- **Stored data**:

◆ ◆ ◆

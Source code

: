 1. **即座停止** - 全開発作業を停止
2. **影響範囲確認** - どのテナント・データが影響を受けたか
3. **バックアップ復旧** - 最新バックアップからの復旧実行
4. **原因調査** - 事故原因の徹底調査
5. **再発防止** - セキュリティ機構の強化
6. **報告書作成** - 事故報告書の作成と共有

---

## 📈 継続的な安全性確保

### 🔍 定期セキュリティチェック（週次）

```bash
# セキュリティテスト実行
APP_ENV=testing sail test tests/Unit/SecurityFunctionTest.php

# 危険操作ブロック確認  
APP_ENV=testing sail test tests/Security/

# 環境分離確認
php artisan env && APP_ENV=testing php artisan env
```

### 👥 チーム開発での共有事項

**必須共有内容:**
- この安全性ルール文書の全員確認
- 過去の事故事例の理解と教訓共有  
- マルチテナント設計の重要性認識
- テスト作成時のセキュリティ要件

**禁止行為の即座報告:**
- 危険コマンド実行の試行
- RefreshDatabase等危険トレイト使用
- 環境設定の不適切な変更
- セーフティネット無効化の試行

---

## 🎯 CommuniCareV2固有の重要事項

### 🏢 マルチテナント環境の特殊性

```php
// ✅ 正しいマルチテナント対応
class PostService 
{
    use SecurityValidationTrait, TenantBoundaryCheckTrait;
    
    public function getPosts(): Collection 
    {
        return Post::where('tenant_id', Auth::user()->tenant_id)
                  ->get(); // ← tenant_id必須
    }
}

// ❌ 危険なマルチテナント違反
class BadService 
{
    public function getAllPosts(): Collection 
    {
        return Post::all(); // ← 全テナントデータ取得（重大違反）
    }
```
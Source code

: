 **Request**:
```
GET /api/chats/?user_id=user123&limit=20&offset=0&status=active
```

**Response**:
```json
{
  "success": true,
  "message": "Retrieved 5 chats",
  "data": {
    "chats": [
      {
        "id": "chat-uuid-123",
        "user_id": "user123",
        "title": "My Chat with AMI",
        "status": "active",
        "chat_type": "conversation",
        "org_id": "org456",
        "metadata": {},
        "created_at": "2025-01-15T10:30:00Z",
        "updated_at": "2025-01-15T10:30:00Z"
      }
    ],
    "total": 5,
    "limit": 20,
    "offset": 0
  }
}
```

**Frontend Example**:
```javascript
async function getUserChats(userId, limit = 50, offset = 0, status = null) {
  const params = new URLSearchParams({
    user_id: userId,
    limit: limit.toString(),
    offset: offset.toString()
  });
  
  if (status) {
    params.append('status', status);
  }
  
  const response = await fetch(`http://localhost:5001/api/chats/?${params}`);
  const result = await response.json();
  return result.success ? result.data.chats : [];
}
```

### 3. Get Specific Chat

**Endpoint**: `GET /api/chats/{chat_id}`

◆ ◆ ◆

- **Your task**:
When you repeat the data, keep each line exactly as given.

- **Result of the task**:
Source code

: 1. **即座停止** - 全開発作業を停止
2. **影響範囲確認** - どのテナント・データが影響を受けたか
3. **バックアップ復旧** - 最新バックアップからの復旧実行
4. **原因調査** - 事故原因の徹底調査
5. **再発防止** - セキュリティ機構の強化
6. **報告書作成** - 事故報告書の作成と共有

---

## 📈 継続的な安全性確保

### 🔍 定期セキュリティチェック（週次）

```bash
# セキュリティテスト実行
APP_ENV=testing sail test tests/Unit/SecurityFunctionTest.php

# 危険操作ブロック確認  
APP_ENV=testing sail test tests/Security/

# 環境分離確認
php artisan env && APP_ENV=testing php artisan env
```

### 👥 チーム開発での共有事項

**必須共有内容:**
- この安全性ルール文書の全員確認
- 過去の事故事例の理解と教訓共有  
- マルチテナント設計の重要性認識
- テスト作成時のセキュリティ要件

**禁止行為の即座報告:**
- 危険コマンド実行の試行
- RefreshDatabase等危険トレイト使用
- 環境設定の不適切な変更
- セーフティネット無効化の試行

---

## 🎯 CommuniCareV2固有の重要事項

### 🏢 マルチテナント環境の特殊性

```php
// ✅ 正しいマルチテナント対応
class PostService 
{
    use SecurityValidationTrait, TenantBoundaryCheckTrait;
    
    public function getPosts(): Collection 
    {
        return Post::where('tenant_id', Auth::user()->tenant_id)
                  ->get(); // ← tenant_id必須
    }
}

// ❌ 危険なマルチテナント違反
class BadService 
{
    public function getAllPosts(): Collection 
    {
        return Post::all(); // ← 全テナントデータ取得（重大違反）
    }
```
Source code

: **Request**:
```
GET /api/chats/?user_id=user123&limit=20&offset=0&status=active
```

**Response**:
```json
{
  "success": true,
  "message": "Retrieved 5 chats",
  "data": {
    "chats": [
      {
        "id": "chat-uuid-123",
        "user_id": "user123",
        "title": "My Chat with AMI",
        "status": "active",
        "chat_type": "conversation",
        "org_id": "org456",
        "metadata": {},
        "created_at": "2025-01-15T10:30:00Z",
        "updated_at": "2025-01-15T10:30:00Z"
      }
    ],
    "total": 5,
    "limit": 20,
    "offset": 0
  }
}
```

**Frontend Example**:
```javascript
async function getUserChats(userId, limit = 50, offset = 0, status = null) {
  const params = new URLSearchParams({
    user_id: userId,
    limit: limit.toString(),
    offset: offset.toString()
  });
  
  if (status) {
    params.append('status', status);
  }
  
  const response = await fetch(`http://localhost:5001/api/chats/?${params}`);
  const result = await response.json();
  return result.success ? result.data.chats : [];
}
```

### 3. Get Specific Chat

**Endpoint**: `GET /api/chats/{chat_id}`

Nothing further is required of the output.